EXERCISE PROMPT ::
Give the number of lines in the material below that include "contains", and write nothing else.

DATA FOR THIS EXERCISE ::
===============

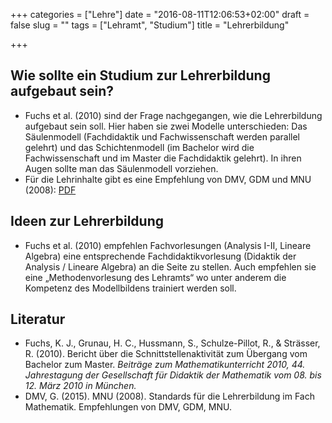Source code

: +++
categories = ["Lehre"]
date = "2016-08-11T12:06:53+02:00"
draft = false
slug = ""
tags = ["Lehramt", "Studium"]
title = "Lehrerbildung"

+++

## Wie sollte ein Studium zur Lehrerbildung aufgebaut sein?

* Fuchs et al. (2010) sind der Frage nachgegangen, wie die Lehrerbildung aufgebaut sein soll. Hier haben sie zwei Modelle unterschieden: Das Säulenmodell (Fachdidaktik und Fachwissenschaft werden parallel gelehrt) und das Schichtenmodell (im Bachelor wird die Fachwissenschaft und im Master die Fachdidaktik gelehrt). In ihren Augen sollte man das Säulenmodell vorziehen.
* Für die Lehrinhalte gibt es eine Empfehlung von DMV, GDM und MNU (2008): [PDF](http://madipedia.de/images/2/21/Standards_Lehrerbildung_Mathematik.pdf)

## Ideen zur Lehrerbildung

* Fuchs et al. (2010) empfehlen Fachvorlesungen (Analysis I-II, Lineare Algebra) eine entsprechende Fachdidaktikvorlesung (Didaktik der Analysis / Lineare Algebra) an die Seite zu stellen. Auch empfehlen sie eine „Methodenvorlesung des Lehramts“ wo unter anderem die Kompetenz des Modellbildens trainiert werden soll.

## Literatur

* Fuchs, K. J., Grunau, H. C., Hussmann, S., Schulze-Pillot, R., & Strässer, R. (2010). Bericht über die Schnittstellenaktivität zum Übergang vom Bachelor zum Master. *Beiträge zum Mathematikunterricht 2010, 44. Jahrestagung der Gesellschaft für Didaktik der Mathematik vom 08. bis 12. März 2010 in München.*
* DMV, G. (2015). MNU (2008). Standards für die Lehrerbildung im Fach Mathematik. Empfehlungen von DMV, GDM, MNU.
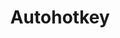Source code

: ---
layout: list
title: Autohotkey
slug: autohotkey
menu: true
submenu: false
order: 4
description: >
  Autohotkey 에 관한 글 
---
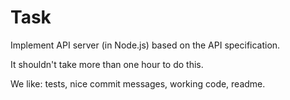 # Task 

Implement API server (in Node.js) based on the API specification.

It shouldn't take more than one hour to do this.

We like: tests, nice commit messages, working code, readme.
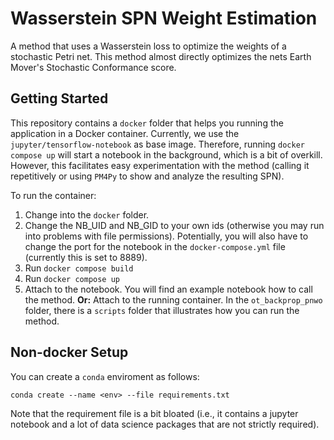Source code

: # Wasserstein SPN Weight Estimation
A method that uses a Wasserstein loss to optimize the weights of a stochastic Petri net. This method almost directly optimizes the nets Earth Mover's Stochastic Conformance score.

## Getting Started
This repository contains a `docker` folder that helps you running the application in a Docker container.
Currently, we use the `jupyter/tensorflow-notebook` as base image. Therefore, running `docker compose up` will start a notebook in the background, which is a bit of overkill.
However, this facilitates easy experimentation with the method (calling it repetitively or using `PM4Py` to show and analyze the resulting SPN).

To run the container:

1. Change into the `docker` folder.
2. Change the NB_UID and NB_GID to your own ids (otherwise you may run into problems with file permissions). Potentially, you will also have to change the port for the notebook in the `docker-compose.yml` file (currently this is set to 8889).
3. Run `docker compose build`
4. Run `docker compose up`
5. Attach to the notebook. You will find an example notebook how to call the method. **Or:** Attach to the running container. In the `ot_backprop_pnwo` folder, there is a `scripts` folder that illustrates how you can run the method.

## Non-docker Setup
You can create a `conda` enviroment as follows:

    conda create --name <env> --file requirements.txt

Note that the requirement file is a bit bloated (i.e., it contains a jupyter notebook and a lot of data science packages that are not strictly required).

===============

EXERCISE RESULT ::
2